### MATERIAL SHOWN:
--- START ---
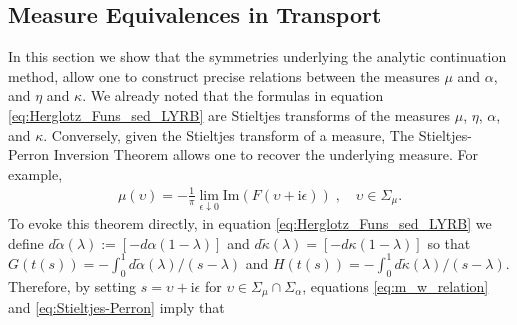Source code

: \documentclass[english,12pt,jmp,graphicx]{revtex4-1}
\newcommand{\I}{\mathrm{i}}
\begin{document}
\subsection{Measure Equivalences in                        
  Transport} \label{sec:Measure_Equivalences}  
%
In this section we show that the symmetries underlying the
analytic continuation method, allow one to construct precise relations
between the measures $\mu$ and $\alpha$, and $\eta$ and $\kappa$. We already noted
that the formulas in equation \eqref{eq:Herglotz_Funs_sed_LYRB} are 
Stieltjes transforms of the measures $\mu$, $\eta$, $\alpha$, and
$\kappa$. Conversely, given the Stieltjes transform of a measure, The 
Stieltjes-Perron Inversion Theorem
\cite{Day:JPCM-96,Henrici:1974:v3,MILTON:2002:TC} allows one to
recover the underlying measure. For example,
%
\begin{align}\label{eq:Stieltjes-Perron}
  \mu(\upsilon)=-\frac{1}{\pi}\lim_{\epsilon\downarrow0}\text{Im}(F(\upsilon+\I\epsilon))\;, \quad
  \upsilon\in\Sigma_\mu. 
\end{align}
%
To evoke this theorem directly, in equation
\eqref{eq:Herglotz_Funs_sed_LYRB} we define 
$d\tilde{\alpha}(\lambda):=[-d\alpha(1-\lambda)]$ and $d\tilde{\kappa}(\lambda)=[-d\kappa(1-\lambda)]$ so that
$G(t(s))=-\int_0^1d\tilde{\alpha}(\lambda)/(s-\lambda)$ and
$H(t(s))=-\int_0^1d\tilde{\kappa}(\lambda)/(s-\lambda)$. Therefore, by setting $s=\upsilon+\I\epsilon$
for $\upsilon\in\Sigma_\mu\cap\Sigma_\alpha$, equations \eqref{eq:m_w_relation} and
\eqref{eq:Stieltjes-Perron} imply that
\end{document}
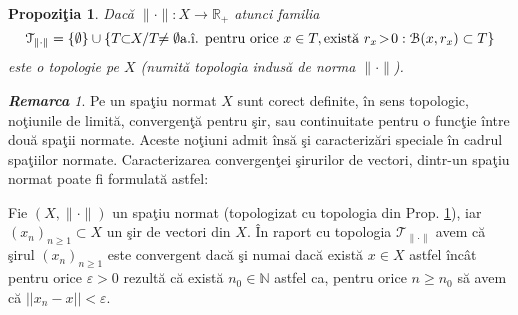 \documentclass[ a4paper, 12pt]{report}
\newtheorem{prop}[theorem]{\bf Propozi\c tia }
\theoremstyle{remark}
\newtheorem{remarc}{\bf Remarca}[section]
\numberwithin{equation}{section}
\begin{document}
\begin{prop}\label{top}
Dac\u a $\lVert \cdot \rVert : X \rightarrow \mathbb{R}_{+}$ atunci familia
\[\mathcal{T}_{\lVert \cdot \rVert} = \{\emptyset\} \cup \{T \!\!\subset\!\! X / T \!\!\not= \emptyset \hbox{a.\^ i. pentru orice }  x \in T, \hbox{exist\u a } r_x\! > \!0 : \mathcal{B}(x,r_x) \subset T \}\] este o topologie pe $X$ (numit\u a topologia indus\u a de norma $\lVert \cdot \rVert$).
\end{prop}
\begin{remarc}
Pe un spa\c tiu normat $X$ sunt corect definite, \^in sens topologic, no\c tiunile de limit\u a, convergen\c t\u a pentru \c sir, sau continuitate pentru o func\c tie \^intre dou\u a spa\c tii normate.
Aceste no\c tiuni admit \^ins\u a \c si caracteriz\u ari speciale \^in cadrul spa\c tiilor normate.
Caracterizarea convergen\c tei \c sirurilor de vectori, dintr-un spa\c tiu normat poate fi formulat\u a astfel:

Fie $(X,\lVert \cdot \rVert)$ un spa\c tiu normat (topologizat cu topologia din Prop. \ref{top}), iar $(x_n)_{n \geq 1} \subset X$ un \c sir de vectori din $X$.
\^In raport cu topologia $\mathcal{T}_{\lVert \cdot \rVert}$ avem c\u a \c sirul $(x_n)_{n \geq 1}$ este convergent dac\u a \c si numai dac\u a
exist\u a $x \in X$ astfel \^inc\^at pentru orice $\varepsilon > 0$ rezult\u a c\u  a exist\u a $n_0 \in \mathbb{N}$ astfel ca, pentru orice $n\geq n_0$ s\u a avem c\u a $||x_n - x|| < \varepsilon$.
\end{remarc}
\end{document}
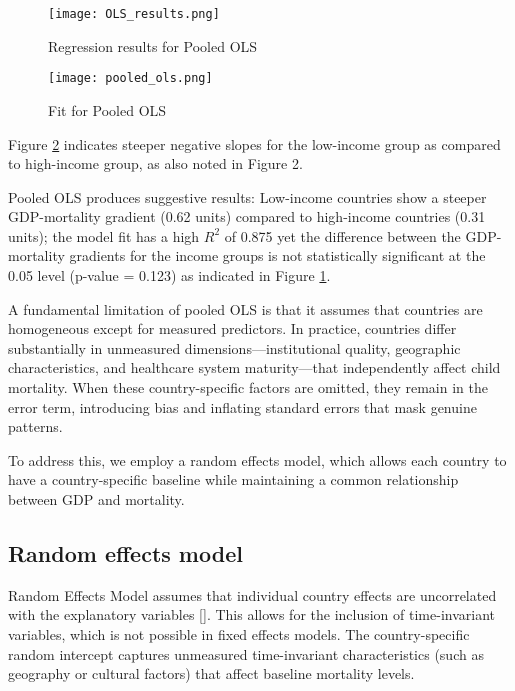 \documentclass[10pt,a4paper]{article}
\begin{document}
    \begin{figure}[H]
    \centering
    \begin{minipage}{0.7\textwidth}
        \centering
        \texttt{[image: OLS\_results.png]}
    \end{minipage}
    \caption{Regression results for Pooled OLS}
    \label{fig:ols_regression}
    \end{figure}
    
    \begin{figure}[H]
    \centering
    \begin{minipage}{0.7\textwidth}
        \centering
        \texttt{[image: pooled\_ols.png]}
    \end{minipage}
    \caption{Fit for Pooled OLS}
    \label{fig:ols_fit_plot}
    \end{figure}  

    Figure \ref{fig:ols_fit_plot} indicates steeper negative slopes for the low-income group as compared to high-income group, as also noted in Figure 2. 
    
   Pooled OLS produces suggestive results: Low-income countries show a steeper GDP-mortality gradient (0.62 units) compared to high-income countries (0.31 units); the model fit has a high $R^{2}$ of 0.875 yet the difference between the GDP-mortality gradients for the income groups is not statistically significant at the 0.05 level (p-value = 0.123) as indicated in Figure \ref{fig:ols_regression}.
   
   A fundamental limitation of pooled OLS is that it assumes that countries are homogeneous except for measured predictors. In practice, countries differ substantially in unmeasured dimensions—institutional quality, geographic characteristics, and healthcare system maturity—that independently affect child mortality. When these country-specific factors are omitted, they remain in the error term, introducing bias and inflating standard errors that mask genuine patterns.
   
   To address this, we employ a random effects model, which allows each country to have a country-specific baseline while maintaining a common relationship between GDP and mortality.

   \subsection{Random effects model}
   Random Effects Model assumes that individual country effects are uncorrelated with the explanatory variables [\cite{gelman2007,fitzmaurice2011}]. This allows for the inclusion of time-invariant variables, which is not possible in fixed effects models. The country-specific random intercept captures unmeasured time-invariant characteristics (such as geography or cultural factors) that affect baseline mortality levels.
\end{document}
--- END ---
--- START ---
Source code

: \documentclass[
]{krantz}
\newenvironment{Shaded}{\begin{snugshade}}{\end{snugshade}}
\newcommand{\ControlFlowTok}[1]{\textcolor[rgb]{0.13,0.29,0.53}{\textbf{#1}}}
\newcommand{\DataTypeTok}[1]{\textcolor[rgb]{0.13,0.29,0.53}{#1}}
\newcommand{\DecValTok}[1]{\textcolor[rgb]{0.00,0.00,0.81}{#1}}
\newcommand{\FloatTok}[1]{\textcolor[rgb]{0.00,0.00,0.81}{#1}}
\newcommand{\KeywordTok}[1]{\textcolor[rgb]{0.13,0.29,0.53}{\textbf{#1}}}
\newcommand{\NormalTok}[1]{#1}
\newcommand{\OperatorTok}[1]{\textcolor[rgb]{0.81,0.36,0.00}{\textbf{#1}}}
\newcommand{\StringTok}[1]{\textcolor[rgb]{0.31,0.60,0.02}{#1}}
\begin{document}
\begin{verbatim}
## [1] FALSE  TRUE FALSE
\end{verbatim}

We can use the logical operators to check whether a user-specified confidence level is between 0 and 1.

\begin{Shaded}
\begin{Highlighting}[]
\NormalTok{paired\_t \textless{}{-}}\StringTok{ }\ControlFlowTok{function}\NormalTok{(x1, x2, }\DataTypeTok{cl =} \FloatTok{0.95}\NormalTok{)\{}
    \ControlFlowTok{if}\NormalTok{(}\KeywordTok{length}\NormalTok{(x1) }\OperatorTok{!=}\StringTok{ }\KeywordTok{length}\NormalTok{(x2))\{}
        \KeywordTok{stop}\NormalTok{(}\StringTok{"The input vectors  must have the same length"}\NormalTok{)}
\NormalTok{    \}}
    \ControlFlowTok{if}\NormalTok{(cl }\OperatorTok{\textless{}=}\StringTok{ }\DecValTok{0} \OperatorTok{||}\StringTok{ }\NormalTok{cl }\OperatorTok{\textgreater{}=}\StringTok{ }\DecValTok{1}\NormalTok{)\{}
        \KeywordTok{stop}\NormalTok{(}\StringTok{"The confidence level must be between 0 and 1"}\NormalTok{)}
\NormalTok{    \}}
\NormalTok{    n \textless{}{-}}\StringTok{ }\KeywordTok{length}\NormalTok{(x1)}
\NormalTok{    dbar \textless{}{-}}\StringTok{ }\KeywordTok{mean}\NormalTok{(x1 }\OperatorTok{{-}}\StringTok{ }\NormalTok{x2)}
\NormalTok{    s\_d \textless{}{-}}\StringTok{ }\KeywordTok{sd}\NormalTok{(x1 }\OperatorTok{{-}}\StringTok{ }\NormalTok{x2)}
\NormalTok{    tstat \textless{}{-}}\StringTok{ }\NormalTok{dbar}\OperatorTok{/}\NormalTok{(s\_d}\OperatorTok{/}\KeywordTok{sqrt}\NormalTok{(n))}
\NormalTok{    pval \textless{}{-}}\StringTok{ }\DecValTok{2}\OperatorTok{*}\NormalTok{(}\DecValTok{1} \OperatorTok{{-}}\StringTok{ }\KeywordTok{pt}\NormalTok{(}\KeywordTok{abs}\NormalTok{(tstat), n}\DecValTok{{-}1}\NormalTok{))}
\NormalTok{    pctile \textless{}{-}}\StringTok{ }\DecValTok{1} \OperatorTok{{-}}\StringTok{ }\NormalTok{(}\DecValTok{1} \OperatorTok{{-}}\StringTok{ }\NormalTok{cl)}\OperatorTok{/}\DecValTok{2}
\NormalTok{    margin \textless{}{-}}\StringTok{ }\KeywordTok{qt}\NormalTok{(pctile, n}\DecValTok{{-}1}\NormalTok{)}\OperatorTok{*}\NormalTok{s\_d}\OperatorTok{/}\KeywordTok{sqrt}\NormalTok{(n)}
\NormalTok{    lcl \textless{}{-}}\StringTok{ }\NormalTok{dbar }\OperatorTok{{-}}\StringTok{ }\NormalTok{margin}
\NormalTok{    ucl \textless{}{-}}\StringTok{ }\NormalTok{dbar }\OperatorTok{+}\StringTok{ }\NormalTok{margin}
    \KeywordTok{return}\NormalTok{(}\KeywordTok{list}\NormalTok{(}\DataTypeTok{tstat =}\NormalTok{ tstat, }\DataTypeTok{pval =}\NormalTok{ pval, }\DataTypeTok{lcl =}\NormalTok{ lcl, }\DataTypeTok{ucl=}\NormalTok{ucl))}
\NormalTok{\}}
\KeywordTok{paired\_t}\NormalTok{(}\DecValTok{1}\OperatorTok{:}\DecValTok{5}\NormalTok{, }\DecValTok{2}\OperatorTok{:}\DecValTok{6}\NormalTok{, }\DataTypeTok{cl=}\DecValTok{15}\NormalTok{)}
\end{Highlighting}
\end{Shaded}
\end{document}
--- END ---
--- START ---
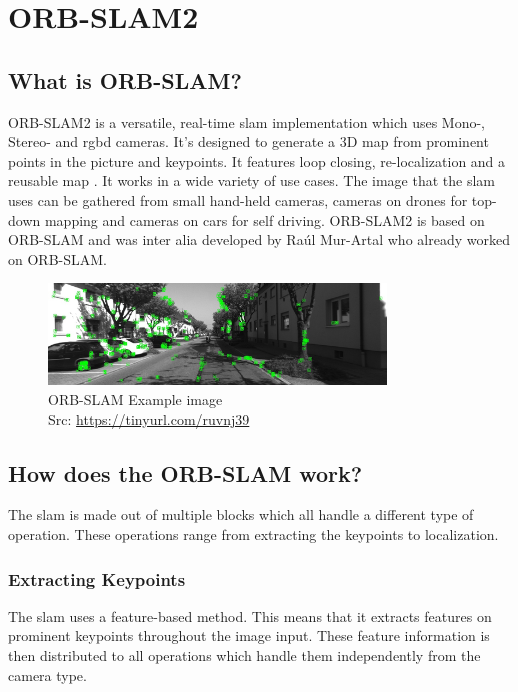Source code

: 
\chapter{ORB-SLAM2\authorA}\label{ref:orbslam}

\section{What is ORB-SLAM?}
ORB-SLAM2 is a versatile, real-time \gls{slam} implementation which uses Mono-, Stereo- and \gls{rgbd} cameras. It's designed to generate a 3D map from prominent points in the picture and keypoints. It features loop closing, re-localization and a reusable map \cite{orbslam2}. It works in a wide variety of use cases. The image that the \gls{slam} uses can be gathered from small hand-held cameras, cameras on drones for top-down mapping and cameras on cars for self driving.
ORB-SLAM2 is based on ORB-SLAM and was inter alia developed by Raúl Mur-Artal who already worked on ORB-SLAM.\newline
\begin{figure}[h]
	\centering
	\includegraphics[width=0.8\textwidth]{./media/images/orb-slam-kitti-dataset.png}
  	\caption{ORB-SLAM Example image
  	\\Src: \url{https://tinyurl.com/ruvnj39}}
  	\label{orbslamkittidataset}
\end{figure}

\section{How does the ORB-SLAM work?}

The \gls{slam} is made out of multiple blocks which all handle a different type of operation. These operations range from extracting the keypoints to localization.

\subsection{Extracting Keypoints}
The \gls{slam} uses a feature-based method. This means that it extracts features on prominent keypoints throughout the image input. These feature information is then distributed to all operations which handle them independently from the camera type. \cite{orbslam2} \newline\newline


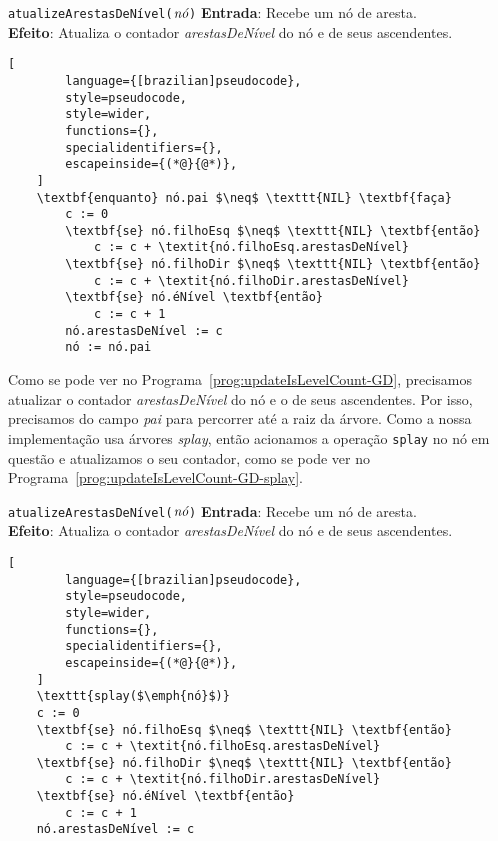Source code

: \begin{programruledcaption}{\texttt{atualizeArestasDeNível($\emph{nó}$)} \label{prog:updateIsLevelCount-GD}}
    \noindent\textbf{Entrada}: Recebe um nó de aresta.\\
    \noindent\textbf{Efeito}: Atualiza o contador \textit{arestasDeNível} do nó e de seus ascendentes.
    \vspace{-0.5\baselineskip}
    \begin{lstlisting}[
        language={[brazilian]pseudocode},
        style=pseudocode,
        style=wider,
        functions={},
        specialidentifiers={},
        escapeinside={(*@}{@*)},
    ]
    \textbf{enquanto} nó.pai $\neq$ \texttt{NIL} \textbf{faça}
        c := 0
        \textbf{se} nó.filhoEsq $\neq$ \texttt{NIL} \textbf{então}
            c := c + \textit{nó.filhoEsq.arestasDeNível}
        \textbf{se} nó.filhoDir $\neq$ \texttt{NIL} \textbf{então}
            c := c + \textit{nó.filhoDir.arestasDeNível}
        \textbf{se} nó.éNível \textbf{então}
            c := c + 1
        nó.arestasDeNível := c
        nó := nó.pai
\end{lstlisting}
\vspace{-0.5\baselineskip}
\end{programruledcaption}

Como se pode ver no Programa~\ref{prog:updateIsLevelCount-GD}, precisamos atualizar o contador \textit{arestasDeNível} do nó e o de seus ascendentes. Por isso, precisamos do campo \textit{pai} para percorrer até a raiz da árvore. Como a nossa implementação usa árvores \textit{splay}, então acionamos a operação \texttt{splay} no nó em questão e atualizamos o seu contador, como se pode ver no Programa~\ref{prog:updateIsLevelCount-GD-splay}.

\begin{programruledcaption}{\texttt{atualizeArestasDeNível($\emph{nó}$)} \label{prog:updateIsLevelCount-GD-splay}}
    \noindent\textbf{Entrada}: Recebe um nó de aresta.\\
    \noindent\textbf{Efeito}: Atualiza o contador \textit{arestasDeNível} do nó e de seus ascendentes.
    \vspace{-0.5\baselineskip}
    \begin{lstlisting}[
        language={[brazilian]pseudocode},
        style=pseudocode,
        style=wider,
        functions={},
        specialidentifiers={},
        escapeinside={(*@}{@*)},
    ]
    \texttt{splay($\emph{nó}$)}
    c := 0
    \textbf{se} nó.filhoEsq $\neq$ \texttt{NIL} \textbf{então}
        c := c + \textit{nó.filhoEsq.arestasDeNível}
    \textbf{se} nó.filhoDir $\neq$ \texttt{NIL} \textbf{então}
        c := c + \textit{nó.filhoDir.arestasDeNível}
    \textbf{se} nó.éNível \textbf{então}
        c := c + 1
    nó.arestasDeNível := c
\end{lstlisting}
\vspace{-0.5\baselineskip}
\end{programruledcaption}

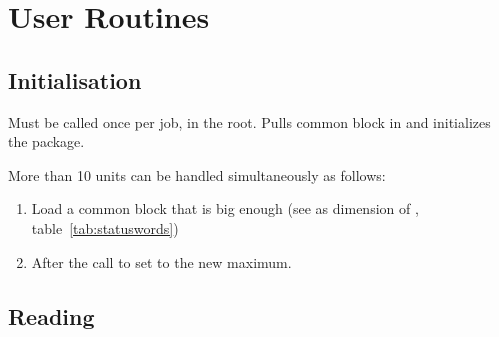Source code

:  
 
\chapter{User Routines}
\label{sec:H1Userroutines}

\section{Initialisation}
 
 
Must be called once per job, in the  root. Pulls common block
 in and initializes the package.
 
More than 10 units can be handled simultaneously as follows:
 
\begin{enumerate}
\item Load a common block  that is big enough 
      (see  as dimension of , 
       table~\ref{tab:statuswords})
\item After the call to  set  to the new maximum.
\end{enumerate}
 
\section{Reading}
--- END ---
### TRY IT:
When the string "filhoDir" appears in a line of the records above, that line is to be copied.

### EXERCISE RESULT:
        \textbf{se} nó.filhoDir $\neq$ \texttt{NIL} \textbf{então}
            c := c + \textit{nó.filhoDir.arestasDeNível}
    \textbf{se} nó.filhoDir $\neq$ \texttt{NIL} \textbf{então}
        c := c + \textit{nó.filhoDir.arestasDeNível}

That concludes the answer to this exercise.